Fear and loathing in Stadium Village

But nobody can vandalize a bike right in front of John W. Hoff and expect no consequences.

John Hoff

On the weekend before Halloween, I told myself to stay away from Dinkytown. Even normal weekends are crazy in Dinkytown, but outlandish costumes were bound to increase insane drunken behavior. I figured some wild criminal acts which would normally take place in Madison, Wisc., might occur in Dinkytown because of Madison’s crackdown on revelers.

Did I want to be part of the liquored-up madness? No. My big plan for the weekend was to read a book by a recent Nobel Prize winner, and perhaps have a few yummy, very affordable Chinese meals at Village Wok in Stadium Village.

It might be good to point out “Stadium Village” is the area of stores and shops along Washington Avenue Southeast near campus. While Dinkytown is the place a student goes deliberately, seeking fun, Stadium Village is more of a choice by default. Like, you’re on the campus anyway, so why not walk down the street and grab a bite to eat?

You hear the legend of Dinkytown before you even arrive on campus, while Stadium Village is a place you go many times before you learn it’s called “Stadium Village.”

Walking in the darkness, I heard a loud crashing sound, and looked across the avenue in time to see a young man pulling back his fist from a lit-up plastic sign for Boynton Health Service. He was laughing, and two friends were with him. He had just punched out most of the letter “n” in “Boynton.”

I watched in confusion. Was he mad at Boynton, I wondered? Had he been wronged, somehow, by medical staff? What exactly was his grievance? Or did it have something to do with the letter “n?” I’ve always thought it made more sense to say “Boyton” instead of “Boynton,” but not strongly enough to commit property damage.

As the group walked away from the sign, laughing, I realized damaging the Boynton sign was not a rational act, not some kind of revolutionary statement, but something stupid and random, like tipping over flower pots or hanging on small trees until the branches break.

I was calling 911 on my cell phone just as the young man who smashed the sign proceeded to vandalize a couple bikes locked to a rack.

The group continued down the sidewalk, walking three abreast, and as I talked to the police dispatcher, describing their appearance and direction of travel, there was a crash of metal so loud I asked the dispatcher if she’d heard it. Maybe it was a newspaper rack, or perhaps a metal sign which is supposed to help guide people around campus.
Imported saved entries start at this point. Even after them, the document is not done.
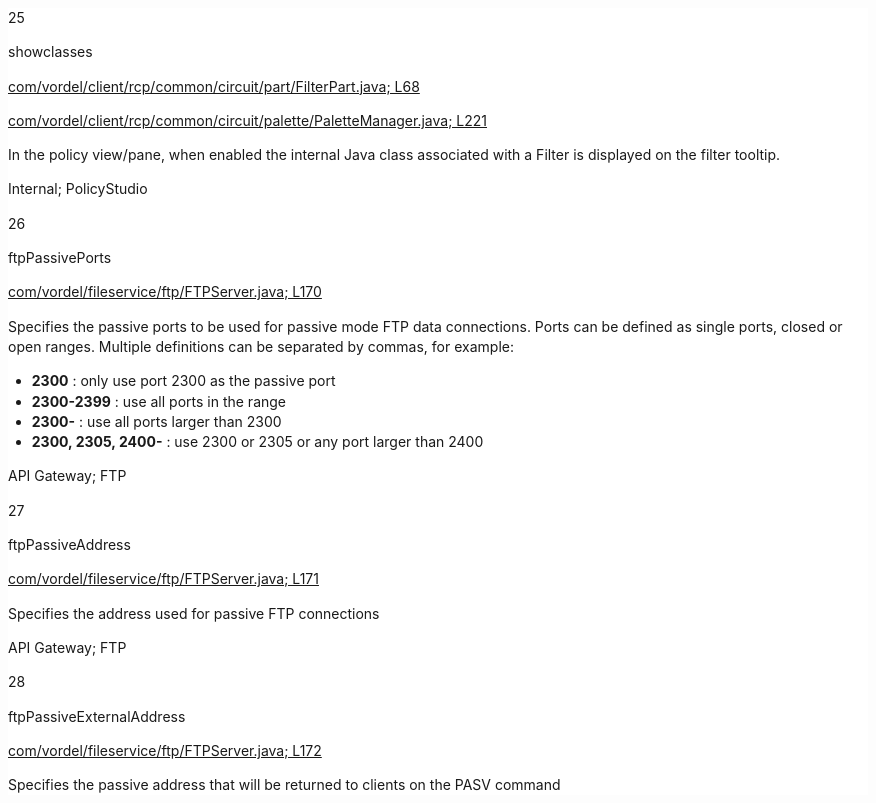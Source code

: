   

25

showclasses

[com/vordel/client/rcp/common/circuit/part/FilterPart.java; L68](https://git.ecd.axway.int/apigw/vordel/-/blob/v_7_5_3/rcplatform/plugin-common/src/com/vordel/client/rcp/common/circuit/part/FilterPart.java#L68)

[com/vordel/client/rcp/common/circuit/palette/PaletteManager.java; L221](https://git.ecd.axway.int/apigw/vordel/-/blob/v_7_5_3/rcplatform/plugin-common/src/com/vordel/client/rcp/common/circuit/palette/PaletteManager.java#L221)

  

In the policy view/pane, when enabled the internal Java class associated with a Filter is displayed on the filter tooltip.

Internal; PolicyStudio

26

ftpPassivePorts

[com/vordel/fileservice/ftp/FTPServer.java; L170](https://git.ecd.axway.int/apigw/vordel/-/blob/v_7_5_3/src/java/src/com/vordel/fileservice/ftp/FTPServer.java#L170)

  

Specifies the passive ports to be used for passive mode FTP data connections. Ports can be defined as single ports, closed or open ranges. Multiple definitions can be separated by commas, for example:

*   **2300** : only use port 2300 as the passive port
*   **2300-2399** : use all ports in the range
*   **2300-** : use all ports larger than 2300
*   **2300, 2305, 2400-** : use 2300 or 2305 or any port larger than 2400

API Gateway; FTP

27

ftpPassiveAddress

[com/vordel/fileservice/ftp/FTPServer.java; L171](https://git.ecd.axway.int/apigw/vordel/-/blob/v_7_5_3/src/java/src/com/vordel/fileservice/ftp/FTPServer.java#L171)

  

Specifies the address used for passive FTP connections

API Gateway; FTP

28

ftpPassiveExternalAddress

[com/vordel/fileservice/ftp/FTPServer.java; L172](https://git.ecd.axway.int/apigw/vordel/-/blob/v_7_5_3/src/java/src/com/vordel/fileservice/ftp/FTPServer.java#L172)

  

Specifies the passive address that will be returned to clients on the PASV command
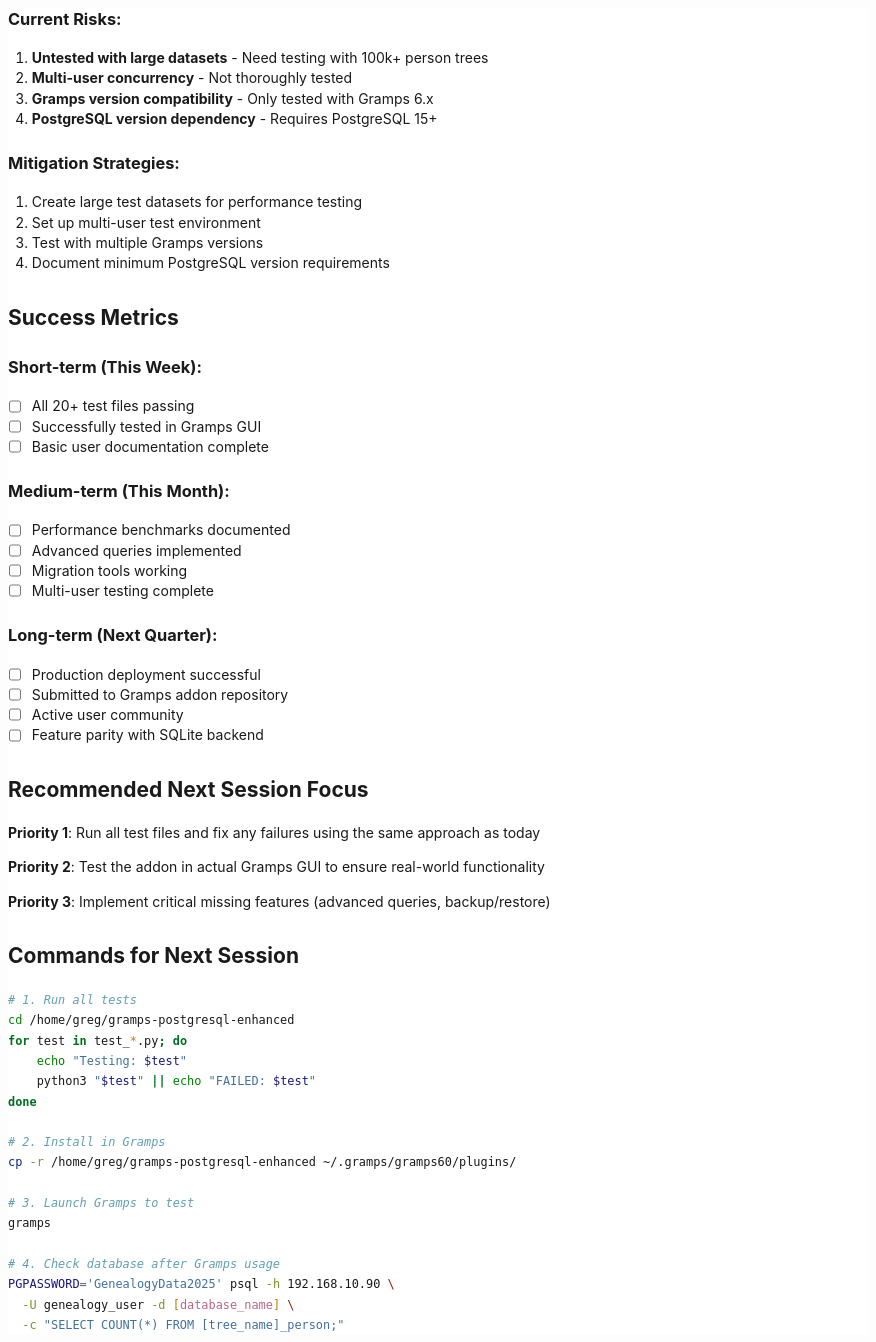 ### Current Risks:
1. **Untested with large datasets** - Need testing with 100k+ person trees
2. **Multi-user concurrency** - Not thoroughly tested
3. **Gramps version compatibility** - Only tested with Gramps 6.x
4. **PostgreSQL version dependency** - Requires PostgreSQL 15+

### Mitigation Strategies:
1. Create large test datasets for performance testing
2. Set up multi-user test environment
3. Test with multiple Gramps versions
4. Document minimum PostgreSQL version requirements

## Success Metrics

### Short-term (This Week):
- [ ] All 20+ test files passing
- [ ] Successfully tested in Gramps GUI
- [ ] Basic user documentation complete

### Medium-term (This Month):
- [ ] Performance benchmarks documented
- [ ] Advanced queries implemented
- [ ] Migration tools working
- [ ] Multi-user testing complete

### Long-term (Next Quarter):
- [ ] Production deployment successful
- [ ] Submitted to Gramps addon repository
- [ ] Active user community
- [ ] Feature parity with SQLite backend

## Recommended Next Session Focus

**Priority 1**: Run all test files and fix any failures using the same approach as today

**Priority 2**: Test the addon in actual Gramps GUI to ensure real-world functionality

**Priority 3**: Implement critical missing features (advanced queries, backup/restore)

## Commands for Next Session

```bash
# 1. Run all tests
cd /home/greg/gramps-postgresql-enhanced
for test in test_*.py; do
    echo "Testing: $test"
    python3 "$test" || echo "FAILED: $test"
done

# 2. Install in Gramps
cp -r /home/greg/gramps-postgresql-enhanced ~/.gramps/gramps60/plugins/

# 3. Launch Gramps to test
gramps

# 4. Check database after Gramps usage
PGPASSWORD='GenealogyData2025' psql -h 192.168.10.90 \
  -U genealogy_user -d [database_name] \
  -c "SELECT COUNT(*) FROM [tree_name]_person;"
```
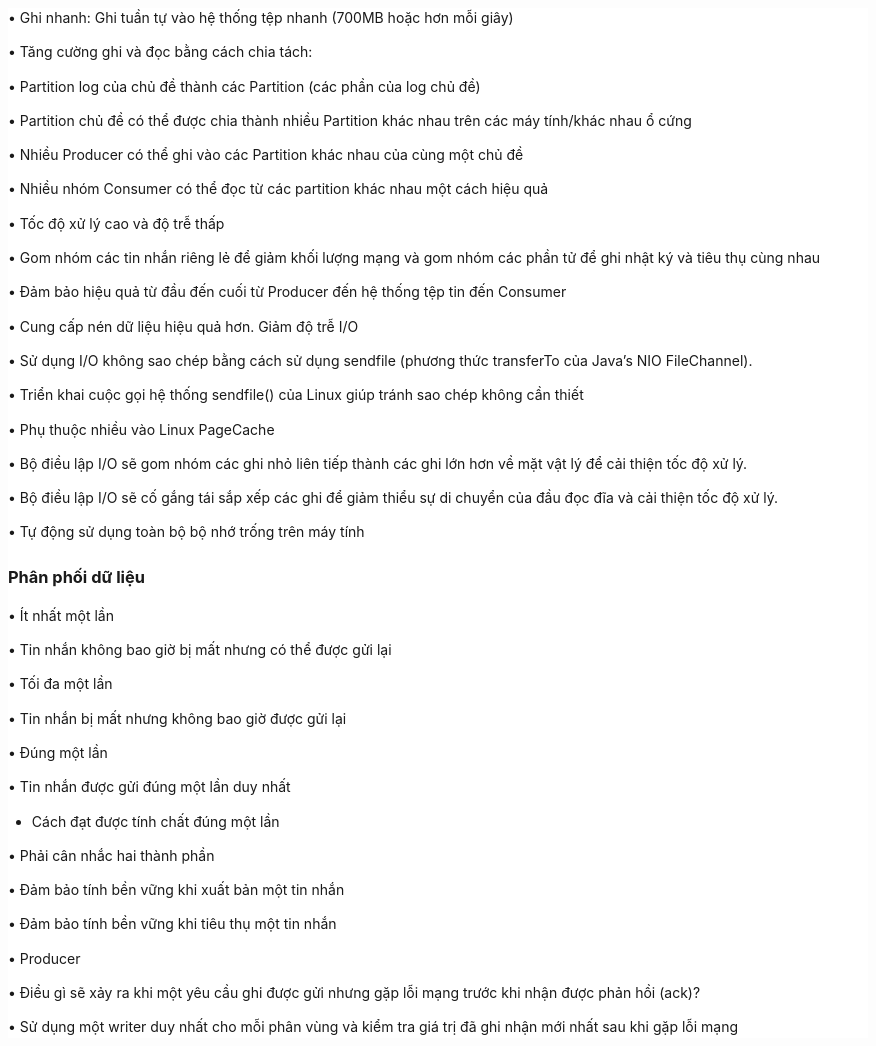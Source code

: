 • Ghi nhanh: Ghi tuần tự vào hệ thống tệp nhanh (700MB hoặc hơn mỗi giây)

• Tăng cường ghi và đọc bằng cách chia tách:

• Partition log của chủ đề thành các Partition (các phần của log chủ đề)

• Partition chủ đề có thể được chia thành nhiều Partition khác nhau trên các máy tính/khác nhau ổ cứng

• Nhiều Producer có thể ghi vào các Partition khác nhau của cùng một chủ đề

• Nhiều nhóm Consumer có thể đọc từ các partition khác nhau một cách hiệu quả

•  Tốc độ xử lý cao và độ trễ thấp

• Gom nhóm các tin nhắn riêng lẻ để giảm khối lượng mạng và gom nhóm các phần tử để ghi nhật ký và tiêu thụ cùng nhau

• Đảm bảo hiệu quả từ đầu đến cuối từ Producer đến hệ thống tệp tin đến Consumer

• Cung cấp nén dữ liệu hiệu quả hơn. Giảm độ trễ I/O

• Sử dụng I/O không sao chép bằng cách sử dụng sendfile (phương thức transferTo của Java’s NIO FileChannel).

• Triển khai cuộc gọi hệ thống sendfile() của Linux giúp tránh sao chép không cần thiết

• Phụ thuộc nhiều vào Linux PageCache

• Bộ điều lập I/O sẽ gom nhóm các ghi nhỏ liên tiếp thành các ghi lớn hơn về mặt vật lý để cải thiện tốc độ xử lý.

• Bộ điều lập I/O sẽ cố gắng tái sắp xếp các ghi để giảm thiểu sự di chuyển của đầu đọc đĩa và cải thiện tốc độ xử lý.

• Tự động sử dụng toàn bộ bộ nhớ trống trên máy tính
### Phân phối dữ liệu
• Ít nhất một lần

• Tin nhắn không bao giờ bị mất nhưng có thể được gửi lại

• Tối đa một lần

• Tin nhắn bị mất nhưng không bao giờ được gửi lại

• Đúng một lần

• Tin nhắn được gửi đúng một lần duy nhất

+ Cách đạt được tính chất đúng một lần

• Phải cân nhắc hai thành phần

• Đảm bảo tính bền vững khi xuất bản một tin nhắn

• Đảm bảo tính bền vững khi tiêu thụ một tin nhắn

• Producer

• Điều gì sẽ xảy ra khi một yêu cầu ghi được gửi nhưng gặp lỗi mạng trước khi nhận được phản hồi (ack)?

• Sử dụng một writer duy nhất cho mỗi phân vùng và kiểm tra giá trị đã ghi nhận mới nhất sau khi gặp lỗi mạng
The guy doing all the damage was dressed in a kind of a puffy reddish orange suit.

As the group arrived in the heart of Stadium Village, I worried they might go after the plate glass windows of the barber shop where I get my haircuts, or the little store where I buy my Coke (though it is the devil’s drink) or even my favorite Chinese restaurant, Village Wok.

I could see the suspects and a police car seeking the suspects, and told the police dispatcher something like, “They are directly in front of the hood of your officer’s car, right across the street.”

It was pretty grim to see the group surrounded by cops, sitting on the cold sidewalk. One unfortunate bystander in a costume like Gilligan from Gilligan’s Island got caught in the dragnet. I pointed out to the police that poor Gilligan was innocent, just part of some wacky misunderstanding, rather like something the original Gilligan would do.

It turned out the guy who had committed the property damage was dressed in an M&M costume. I’d never seen Halloween candy go bad before Halloween.

He was only 21 years old on the day of the incident, but has since turned 22. He’s actually a rather nice-looking young man and reminded me of students I’ve taught as a teaching assistant, and soldiers I knew as an army medic. I pictured M&M guy telling his upset, disappointed mother what he had done and confessing to an angry father.

My civic duty turned my stomach, and I took no delight in it. But nobody can vandalize a bike right in front of John W. Hoff and expect no consequences.

All night long I worried M&M guy might be harmed while jailed with rapists and murderers, dressed like a piece of chocolate with a delicious candy coating that reportedly melts in your mouth, not in your hand.

But a police report I received after the weekend said M&M guy was issued a citation and released. Reading that, I thought a night in jail would have done him a world of good.

I do not think a college neighborhood should be distinguished by gritty and broken-street ambiance.

Witnessing an act of property damage, we should react with carefully controlled outrage, as though it just happened to our own stuff, in our own residence.

The fact many of the persons who commit these acts have friendly, familiar collegiate faces should not be enough to keep us from doing our civic duty, which is to be an observant, reliable witness and call the cops.